Plain-text document sources.
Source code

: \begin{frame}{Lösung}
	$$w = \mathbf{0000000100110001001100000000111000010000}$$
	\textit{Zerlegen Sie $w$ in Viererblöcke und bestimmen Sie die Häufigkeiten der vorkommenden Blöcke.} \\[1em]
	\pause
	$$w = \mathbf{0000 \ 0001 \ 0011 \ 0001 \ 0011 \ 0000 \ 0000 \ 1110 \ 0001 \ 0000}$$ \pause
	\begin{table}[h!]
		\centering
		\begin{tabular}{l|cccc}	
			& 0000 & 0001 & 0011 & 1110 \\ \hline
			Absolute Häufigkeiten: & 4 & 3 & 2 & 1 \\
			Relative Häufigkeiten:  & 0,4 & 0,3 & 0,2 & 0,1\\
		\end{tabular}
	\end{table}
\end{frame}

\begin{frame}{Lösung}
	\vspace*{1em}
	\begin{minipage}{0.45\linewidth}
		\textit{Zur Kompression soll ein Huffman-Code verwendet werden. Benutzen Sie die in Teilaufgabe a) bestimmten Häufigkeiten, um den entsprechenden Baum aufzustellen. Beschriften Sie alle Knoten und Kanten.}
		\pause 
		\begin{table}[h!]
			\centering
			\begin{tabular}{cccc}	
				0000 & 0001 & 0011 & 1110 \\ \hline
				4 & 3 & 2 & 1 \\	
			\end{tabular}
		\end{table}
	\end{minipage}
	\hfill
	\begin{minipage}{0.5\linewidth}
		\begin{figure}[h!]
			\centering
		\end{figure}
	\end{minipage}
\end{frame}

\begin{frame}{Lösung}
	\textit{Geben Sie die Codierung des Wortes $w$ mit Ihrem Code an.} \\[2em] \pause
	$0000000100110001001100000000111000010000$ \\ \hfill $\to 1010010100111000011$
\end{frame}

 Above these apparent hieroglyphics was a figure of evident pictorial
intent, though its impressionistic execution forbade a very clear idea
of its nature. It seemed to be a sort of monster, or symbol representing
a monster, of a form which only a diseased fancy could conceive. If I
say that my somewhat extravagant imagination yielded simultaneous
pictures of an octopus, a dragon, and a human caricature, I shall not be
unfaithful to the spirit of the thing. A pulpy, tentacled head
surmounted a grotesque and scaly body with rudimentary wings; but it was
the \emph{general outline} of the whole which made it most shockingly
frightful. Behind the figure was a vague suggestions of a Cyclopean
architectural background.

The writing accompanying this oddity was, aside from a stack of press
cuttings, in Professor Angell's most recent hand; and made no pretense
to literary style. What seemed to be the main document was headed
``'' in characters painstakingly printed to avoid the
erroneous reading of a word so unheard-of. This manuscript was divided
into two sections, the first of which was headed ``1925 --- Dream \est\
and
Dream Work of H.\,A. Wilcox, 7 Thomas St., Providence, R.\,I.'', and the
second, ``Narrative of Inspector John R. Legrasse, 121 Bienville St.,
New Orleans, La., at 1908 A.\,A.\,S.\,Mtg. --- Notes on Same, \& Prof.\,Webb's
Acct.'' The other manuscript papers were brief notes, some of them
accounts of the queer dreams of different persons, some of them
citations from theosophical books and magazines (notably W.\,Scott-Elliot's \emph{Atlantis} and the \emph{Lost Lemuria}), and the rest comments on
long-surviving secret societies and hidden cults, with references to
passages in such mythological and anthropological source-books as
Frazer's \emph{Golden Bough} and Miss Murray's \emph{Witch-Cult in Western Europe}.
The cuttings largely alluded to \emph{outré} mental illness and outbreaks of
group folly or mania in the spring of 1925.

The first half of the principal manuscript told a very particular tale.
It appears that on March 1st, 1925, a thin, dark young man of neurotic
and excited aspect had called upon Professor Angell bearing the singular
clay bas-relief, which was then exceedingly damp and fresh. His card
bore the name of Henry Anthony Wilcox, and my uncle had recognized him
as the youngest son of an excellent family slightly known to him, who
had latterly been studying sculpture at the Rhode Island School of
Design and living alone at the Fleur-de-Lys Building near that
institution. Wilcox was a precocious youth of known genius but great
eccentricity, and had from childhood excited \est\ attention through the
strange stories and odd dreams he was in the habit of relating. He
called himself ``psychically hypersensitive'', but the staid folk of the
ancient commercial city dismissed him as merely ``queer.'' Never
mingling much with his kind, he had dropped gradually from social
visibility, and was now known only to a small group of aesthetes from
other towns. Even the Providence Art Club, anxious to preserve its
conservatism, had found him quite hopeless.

PROBLEM REQUIREMENTS. Only the lines above starting with the one with "accounts of the" and going through the one with "mingling much with" are to be copied, word for word and with both ends kept.

RESULT OF THE EXERCISE.
accounts of the queer dreams of different persons, some of them
citations from theosophical books and magazines (notably W.\,Scott-Elliot's \emph{Atlantis} and the \emph{Lost Lemuria}), and the rest comments on
long-surviving secret societies and hidden cults, with references to
passages in such mythological and anthropological source-books as
Frazer's \emph{Golden Bough} and Miss Murray's \emph{Witch-Cult in Western Europe}.
The cuttings largely alluded to \emph{outré} mental illness and outbreaks of
group folly or mania in the spring of 1925.

The first half of the principal manuscript told a very particular tale.
It appears that on March 1st, 1925, a thin, dark young man of neurotic
and excited aspect had called upon Professor Angell bearing the singular
clay bas-relief, which was then exceedingly damp and fresh. His card
bore the name of Henry Anthony Wilcox, and my uncle had recognized him
as the youngest son of an excellent family slightly known to him, who
had latterly been studying sculpture at the Rhode Island School of
Design and living alone at the Fleur-de-Lys Building near that
institution. Wilcox was a precocious youth of known genius but great
eccentricity, and had from childhood excited \est\ attention through the
strange stories and odd dreams he was in the habit of relating. He
called himself ``psychically hypersensitive'', but the staid folk of the
ancient commercial city dismissed him as merely ``queer.'' Never
mingling much with his kind, he had dropped gradually from social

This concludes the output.